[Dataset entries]

==========

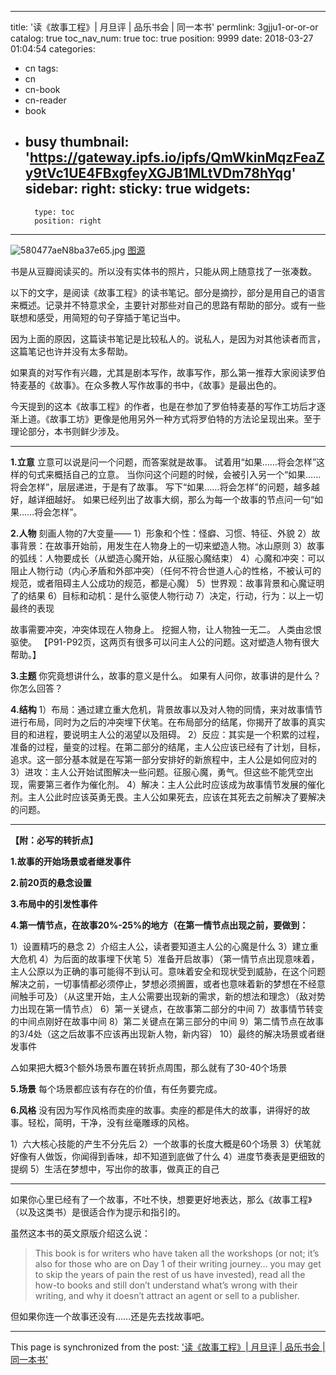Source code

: 
---
title: '读《故事工程》| 月旦评 | 品乐书会 | 同一本书'
permlink: 3gjju1-or-or-or
catalog: true
toc_nav_num: true
toc: true
position: 9999
date: 2018-03-27 01:04:54
categories:
- cn
tags:
- cn
- cn-book
- cn-reader
- book
- busy
thumbnail: 'https://gateway.ipfs.io/ipfs/QmWkinMqzFeaZy9tVc1UE4FBxgfeyXGJB1MLtVDm78hYqg'
sidebar:
    right:
        sticky: true
widgets:
    -
        type: toc
        position: right
---


![580477aeN8ba37e65.jpg](https://gateway.ipfs.io/ipfs/QmWkinMqzFeaZy9tVc1UE4FBxgfeyXGJB1MLtVDm78hYqg)
[图源](http://img11.360buyimg.com/n1/jfs/t3574/168/248626679/359863/aaf2fcb3/580477aeN8ba37e65.jpg)

书是从豆瓣阅读买的。所以没有实体书的照片，只能从网上随意找了一张凑数。

以下的文字，是阅读《故事工程》的读书笔记。部分是摘抄，部分是用自己的语言来概述。记录并不特意求全，主要针对那些对自己的思路有帮助的部分。或有一些联想和感受，用简短的句子穿插于笔记当中。

因为上面的原因，这篇读书笔记是比较私人的。说私人，是因为对其他读者而言，这篇笔记也许并没有太多帮助。

如果真的对写作有兴趣，尤其是剧本写作，故事写作，那么第一推荐大家阅读罗伯特麦基的《故事》。在众多教人写作故事的书中，《故事》是最出色的。

今天提到的这本《故事工程》的作者，也是在参加了罗伯特麦基的写作工坊后才逐渐上道。《故事工坊》更像是他用另外一种方式将罗伯特的方法论呈现出来。至于理论部分，本书则鲜少涉及。

*********************
**1.立意**
立意可以说是问一个问题，而答案就是故事。
试着用“如果……将会怎样”这样的句式来概括自己的立意。
当你问这个问题的时候，会被引入另一个“如果……将会怎样”，层层递进，于是有了故事。
写下“如果……将会怎样”的问题，越多越好，越详细越好。
如果已经列出了故事大纲，那么为每一个故事的节点问一句“如果……将会怎样”。

**2.人物**
刻画人物的7大变量——
1）形象和个性：怪癖、习惯、特征、外貌
2）故事背景：在故事开始前，用发生在人物身上的一切来塑造人物。冰山原则
3）故事的弧线：人物要成长（从塑造心魔开始，从征服心魔结束）
4）心魔和冲突：可以阻止人物行动（内心矛盾和外部冲突）（任何不符合世道人心的性格，不被认可的规范，或者阻碍主人公成功的规范，都是心魔）
5）世界观：故事背景和心魔证明了的结果
6）目标和动机：是什么驱使人物行动
7）决定，行动，行为：以上一切最终的表现

故事需要冲突，冲突体现在人物身上。
挖掘人物，让人物独一无二。
人类由忿恨驱使。
【P91-P92页，这两页有很多可以问主人公的问题。这对塑造人物有很大帮助。】

**3.主题**
你究竟想讲什么，故事的意义是什么。
如果有人问你，故事讲的是什么？你怎么回答？

**4.结构**
1）布局：通过建立重大危机，背景故事以及对人物的同情，来对故事情节进行布局，同时为之后的冲突埋下伏笔。在布局部分的结尾，你揭开了故事的真实目的和进程，要说明主人公的渴望以及阻碍。
2）反应：其实是一个积累的过程，准备的过程，量变的过程。在第二部分的结尾，主人公应该已经有了计划，目标，追求。这一部分基本就是在写第一部分安排好的新旅程中，主人公是如何应对的
3）进攻：主人公开始试图解决一些问题。征服心魔，勇气。但这些不能凭空出现，需要第三者作为催化剂。
4）解决：主人公此时应该成为故事情节发展的催化剂。主人公此时应该英勇无畏。主人公如果死去，应该在其死去之前解决了要解决的问题。

****************
**【附：必写的转折点】**

**1.故事的开始场景或者继发事件**

**2.前20页的悬念设置**

**3.布局中的引发性事件**

**4.第一情节点，在故事20%-25%的地方（在第一情节点出现之前，要做到：**

1）设置精巧的悬念
2）介绍主人公，读者要知道主人公的心魔是什么
3）建立重大危机
4）为后面的故事埋下伏笔
5）准备开启故事）（第一情节点出现意味着，主人公原以为正确的事可能得不到认可。意味着安全和现状受到威胁，在这个问题解决之前，一切事情都必须停止，梦想必须搁置，或者也意味着新的梦想在不经意间触手可及）（从这里开始，主人公需要出现新的需求，新的想法和理念）（敌对势力出现在第一情节点）
6）第一关键点，在故事第二部分的中间
7）故事情节转变的中间点刚好在故事中间
8）第二关键点在第三部分的中间
9）第二情节点在故事的3/4处（这之后故事不应该再出现新人物，新内容）
10）最终的解决场景或者继发事件

△如果把大概3个额外场景布置在转折点周围，那么就有了30-40个场景

**5.场景**
每个场景都应该有存在的价值，有任务要完成。

**6.风格**
没有因为写作风格而卖座的故事。卖座的都是伟大的故事，讲得好的故事。轻松，简明，干净，没有丝毫雕琢的风格。

1）六大核心技能的产生不分先后
2）一个故事的长度大概是60个场景
3）伏笔就好像有人做饭，你闻得到香味，却不知道到底做了什么
4）进度节奏表是更细致的提纲
5）生活在梦想中，写出你的故事，做真正的自己

**************
如果你心里已经有了一个故事，不吐不快，想要更好地表达，那么《故事工程》（以及这类书）是很适合作为提示和指引的。

虽然这本书的英文原版介绍这么说：

>This book is for writers who have taken all the workshops (or not; it’s also for those who are on Day 1 of their writing journey… you may get to skip the years of pain the rest of us have invested), read all the how-to books and still don’t understand what’s wrong with their writing, and why it doesn’t attract an agent or sell to a publisher.

但如果你连一个故事还没有……还是先去找故事吧。

- - -

This page is synchronized from the post: ['读《故事工程》| 月旦评 | 品乐书会 | 同一本书'](https://steemit.com/@weisheng167388/3gjju1-or-or-or)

==========

EXERCISE GOAL
Write down again, exactly as given, only the lines above that fall from the line with "1）六大核心技能的产生不分先后" to the line with "虽然这本书的英文原版介绍这么说：", inclusive.

ANSWER BOX
1）六大核心技能的产生不分先后
2）一个故事的长度大概是60个场景
3）伏笔就好像有人做饭，你闻得到香味，却不知道到底做了什么
4）进度节奏表是更细致的提纲
5）生活在梦想中，写出你的故事，做真正的自己

**************
如果你心里已经有了一个故事，不吐不快，想要更好地表达，那么《故事工程》（以及这类书）是很适合作为提示和指引的。

虽然这本书的英文原版介绍这么说：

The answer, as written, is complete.